If Women Ran the Banks…
Last year there was plenty of speculation over the “what if women were running the” banks question…
And there was a growing consensus that things might not have gotten so bad if there were more ladies in the c-suite. Claims to female superiority came in all directions; one was backed by figures showing out-performance by the fairer sex in the hedge fund industry.
But where you have one theory, there’s always empirical evidence somewhere that backs the opposite.

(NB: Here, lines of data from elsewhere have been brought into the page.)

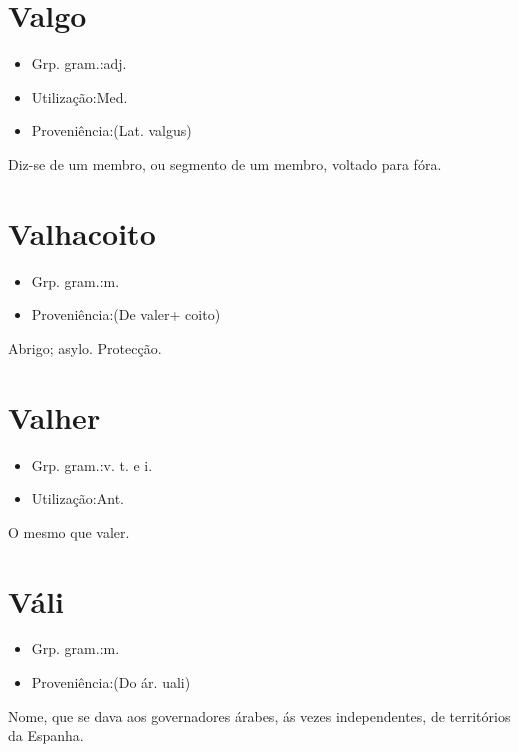 \documentclass{article}
\begin{document}
\section{Valgo}
\begin{itemize}
\item {Grp. gram.:adj.}
\end{itemize}
\begin{itemize}
\item {Utilização:Med.}
\end{itemize}
\begin{itemize}
\item {Proveniência:(Lat. \textunderscore valgus\textunderscore )}
\end{itemize}
Diz-se de um membro, ou segmento de um membro, voltado para fóra.
\section{Valhacoito}
\begin{itemize}
\item {Grp. gram.:m.}
\end{itemize}
\begin{itemize}
\item {Proveniência:(De \textunderscore valer\textunderscore  + \textunderscore coito\textunderscore )}
\end{itemize}
Abrigo; asylo.
Protecção.
\section{Valher}
\begin{itemize}
\item {Grp. gram.:v. t.  e  i.}
\end{itemize}
\begin{itemize}
\item {Utilização:Ant.}
\end{itemize}
O mesmo que \textunderscore valer\textunderscore .
\section{Váli}
\begin{itemize}
\item {Grp. gram.:m.}
\end{itemize}
\begin{itemize}
\item {Proveniência:(Do ár. \textunderscore uali\textunderscore )}
\end{itemize}
Nome, que se dava aos governadores árabes, ás vezes independentes, de territórios da Espanha.
\end{document}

The most recent addition to the females-are-the-best-bankers argument comes from the New York Times. And it has really gone to town. Here’s a snippet from What If Women Ran Wall Street? to get you going:
NYT: A self-described math nerd, Nancy Davis was head of Goldman Sachs’ proprietary derivatives-trading desk for five years. “I think generally, women are more likely to admit that they’re wrong, faster. I think there’s less ego for whatever reason with women traders, the ones I know at least,” she says. She made a habit of keeping her boss in the loop on every trade—something she calls having “buy-in.” “If there’s a position going sour on me, I’m not going to sit and say, ‘I know what’s best.’ It would make me want to raise my hand and get advice from other people. It’s like asking for directions when driving.”
And the choicest quote to sum up the thinking:
“The banking crisis was caused by doing what no society ever allows: permitting young males to behave in an unregulated way. Anyone who studied neurobiology would have predicted disaster.”